Deleted data incurs no charges while in the Recycle Bin

Recommendation: Add a payment method as soon as possible after your initial registration to extend the validity of your $100 credits from 30 days to 1 year, giving you ample time for technical evaluation.

Dedicated programs

Program

Target Audience

How to Apply

Zilliz AI Startup Program

Early-stage startups

Apply through the official website to receive additional credits and technical support

AI Agent Program

AI Agent developers

Exclusive credits for developers building AI Agent applications. Coming soon.

Enterprise customers

  • Contact sales for a custom quote: Enterprise customers can receive discounts through annual subscriptions; contact sales for specific pricing.

  • Cloud Marketplace subscriptions: Subscribing through AWS, Google Cloud, Azure Marketplace allows you to consolidate Zilliz Cloud charges into your cloud bill and apply any existing enterprise discounts.

  • Advance pay: Fund your account via advance pay. Deduction priority is: credits > advance pay > cloud marketplace subscriptions/credit cards. Suitable for organizations with budget management requirements.

Monitor usage page

Optimization is not a one-time effort. Zilliz Cloud provides multi-dimensional cost analysis tools to help you continuously track and optimize spending.

Visualized Cost Analysis

On the Billing > Usage page, you can break down your bill across five dimensions:

Dimension

Purpose

Project

Compare usage across different business lines or departments

Cluster

Identify which cluster is the primary cost driver

Time Period

View day-level trends and detect abnormal fluctuations

Cost Type

Break down charges by billing category

Cloud Region

Compare costs across regions in multi-region deployments

Multiple dimensions can be combined as filters. For example, selecting CU costs for a specific project over the last 7 days gives you a precise view of that business line's compute cost trend.

For details, see Analyze Cost.

RESTful API

The Query Daily Usage API provides usage data with up to 8 decimal places of precision and can be integrated programmatically into internal FinOps workflows to:

  • Automatically generate cost reports

  • Integrate with internal budgeting systems

  • Set custom alerting rules

Usage alerts

It is recommended to monitor cost metrics and configure alert thresholds to catch abnormal spending early — particularly in the following scenarios:

  • Newly launched clusters, to verify that actual costs match expectations

  • After configuring dynamic scaling, to confirm that scaling is functioning correctly

  • When new team members may have created unnecessary resources

Cost optimization checklist

A checklist you can act on directly:

Selection Phase

Index Configuration

Query Optimization

Operations Phase

Billing Optimization

Summary

Cost optimization on Zilliz Cloud is not about tuning a single parameter — it is a systems effort spanning selection, configuration, querying, operations, and billing.

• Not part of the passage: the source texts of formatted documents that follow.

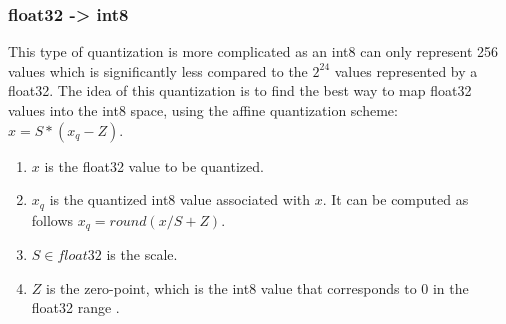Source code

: \documentclass[licencjacka,en]{pracamgr}
\begin{document}
\subsubsection{float32 -> int8}
This type of quantization is more complicated as an int8 can only represent 256 values which is significantly less compared to the $ 2^24 $  values represented by a float32. The idea of this quantization is to find the best way to map float32 values into the int8 space, using the affine quantization scheme: $ x = S * (x_q - Z) $.
\begin{enumerate}
	\item $ x $ is the float32 value to be quantized.
	\item  $ x_q $ is the quantized int8 value associated with $ x $. It can be computed as follows $ x_q = round(x/S + Z) $.
	\item $ S \in float32$ is the scale.
	\item $ Z $ is the zero-point, which is the int8 value that corresponds to 0 in the float32 range \cite{quant_hf}.
\end{enumerate}
\end{document}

The highest-leverage optimizations are:

  1. Choose capacity-optimized clusters first — this is not a "downgrade." It is a tiered storage architecture specifically designed for cost efficiency, with unit costs at 1/3 that of performance-optimized clusters, covering more than 90% of production use cases.

  2. Optimize your query patterns — index scalar fields, control TopK, trim returned fields, and use Partition Keys. Each of these meaningfully reduces per-query cost.

  3. Use elastic scaling — stop paying for idle resources and save 30–40%.

  4. Tune build level — store 40% more data on the same CU.

Done well, most users can keep costs well within a reasonable range while meeting their business requirements — and benefit from the technical advantages Zilliz Cloud offers in storage tiering, index optimization, and elastic scheduling.